-- TASK REQUIREMENTS --
Among the entries below, take the line with "## 📚 Resources" and the line with "Code of Conduct.*", and output them and every line between them exactly, with nothing else.

----------

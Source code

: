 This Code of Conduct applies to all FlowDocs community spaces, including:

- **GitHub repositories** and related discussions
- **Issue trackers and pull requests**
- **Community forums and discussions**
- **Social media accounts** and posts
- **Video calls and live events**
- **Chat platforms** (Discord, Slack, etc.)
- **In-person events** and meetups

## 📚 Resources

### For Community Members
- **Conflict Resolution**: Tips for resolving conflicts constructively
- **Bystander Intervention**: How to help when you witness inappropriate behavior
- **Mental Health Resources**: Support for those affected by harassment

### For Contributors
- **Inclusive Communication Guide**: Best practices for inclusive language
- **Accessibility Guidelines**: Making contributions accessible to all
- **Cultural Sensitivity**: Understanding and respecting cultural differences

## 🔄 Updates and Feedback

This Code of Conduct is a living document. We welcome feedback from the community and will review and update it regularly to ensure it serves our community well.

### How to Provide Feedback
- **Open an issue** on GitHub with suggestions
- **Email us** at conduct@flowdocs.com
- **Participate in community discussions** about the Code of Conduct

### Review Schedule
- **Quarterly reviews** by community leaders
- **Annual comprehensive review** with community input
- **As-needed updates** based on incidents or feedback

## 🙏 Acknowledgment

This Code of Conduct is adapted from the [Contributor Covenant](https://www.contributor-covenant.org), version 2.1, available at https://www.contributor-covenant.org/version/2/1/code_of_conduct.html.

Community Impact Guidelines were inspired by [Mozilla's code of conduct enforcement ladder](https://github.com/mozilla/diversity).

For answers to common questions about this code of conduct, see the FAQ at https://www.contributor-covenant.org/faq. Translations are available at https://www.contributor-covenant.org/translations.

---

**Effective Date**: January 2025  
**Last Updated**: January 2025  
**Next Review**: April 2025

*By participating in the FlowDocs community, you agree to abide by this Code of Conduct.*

----------

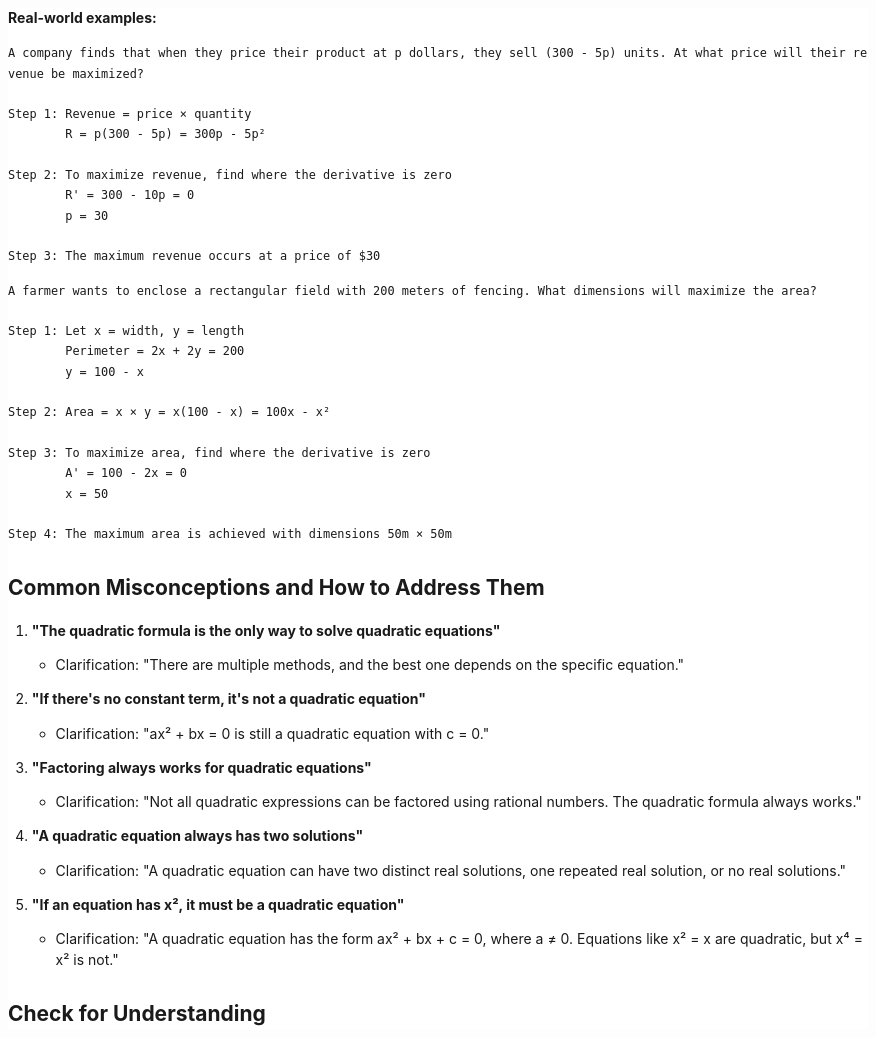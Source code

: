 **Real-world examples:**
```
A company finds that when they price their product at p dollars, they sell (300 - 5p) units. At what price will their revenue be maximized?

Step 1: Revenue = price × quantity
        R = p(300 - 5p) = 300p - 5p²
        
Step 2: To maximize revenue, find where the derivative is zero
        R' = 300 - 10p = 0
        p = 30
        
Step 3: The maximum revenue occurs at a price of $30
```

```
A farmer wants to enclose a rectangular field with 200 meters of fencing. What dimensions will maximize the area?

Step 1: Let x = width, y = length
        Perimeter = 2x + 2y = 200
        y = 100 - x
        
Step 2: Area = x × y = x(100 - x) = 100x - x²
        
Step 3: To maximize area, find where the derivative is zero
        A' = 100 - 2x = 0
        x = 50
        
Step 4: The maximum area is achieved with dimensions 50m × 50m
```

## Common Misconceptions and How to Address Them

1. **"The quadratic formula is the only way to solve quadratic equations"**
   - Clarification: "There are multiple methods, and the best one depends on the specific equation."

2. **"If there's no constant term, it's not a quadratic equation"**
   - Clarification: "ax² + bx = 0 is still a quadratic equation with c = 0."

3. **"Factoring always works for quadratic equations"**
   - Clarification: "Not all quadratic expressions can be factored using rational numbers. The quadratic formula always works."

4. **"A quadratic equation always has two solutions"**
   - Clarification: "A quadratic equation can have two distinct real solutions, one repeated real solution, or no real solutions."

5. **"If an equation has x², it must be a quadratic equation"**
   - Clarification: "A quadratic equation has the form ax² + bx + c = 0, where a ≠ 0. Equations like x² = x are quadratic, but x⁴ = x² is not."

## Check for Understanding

----------

-- YOUR RESPONSE --
## 📚 Resources

### For Community Members
- **Conflict Resolution**: Tips for resolving conflicts constructively
- **Bystander Intervention**: How to help when you witness inappropriate behavior
- **Mental Health Resources**: Support for those affected by harassment

### For Contributors
- **Inclusive Communication Guide**: Best practices for inclusive language
- **Accessibility Guidelines**: Making contributions accessible to all
- **Cultural Sensitivity**: Understanding and respecting cultural differences

## 🔄 Updates and Feedback

This Code of Conduct is a living document. We welcome feedback from the community and will review and update it regularly to ensure it serves our community well.

### How to Provide Feedback
- **Open an issue** on GitHub with suggestions
- **Email us** at conduct@flowdocs.com
- **Participate in community discussions** about the Code of Conduct

### Review Schedule
- **Quarterly reviews** by community leaders
- **Annual comprehensive review** with community input
- **As-needed updates** based on incidents or feedback

## 🙏 Acknowledgment

This Code of Conduct is adapted from the [Contributor Covenant](https://www.contributor-covenant.org), version 2.1, available at https://www.contributor-covenant.org/version/2/1/code_of_conduct.html.

Community Impact Guidelines were inspired by [Mozilla's code of conduct enforcement ladder](https://github.com/mozilla/diversity).

For answers to common questions about this code of conduct, see the FAQ at https://www.contributor-covenant.org/faq. Translations are available at https://www.contributor-covenant.org/translations.

---

**Effective Date**: January 2025  
**Last Updated**: January 2025  
**Next Review**: April 2025

*By participating in the FlowDocs community, you agree to abide by this Code of Conduct.*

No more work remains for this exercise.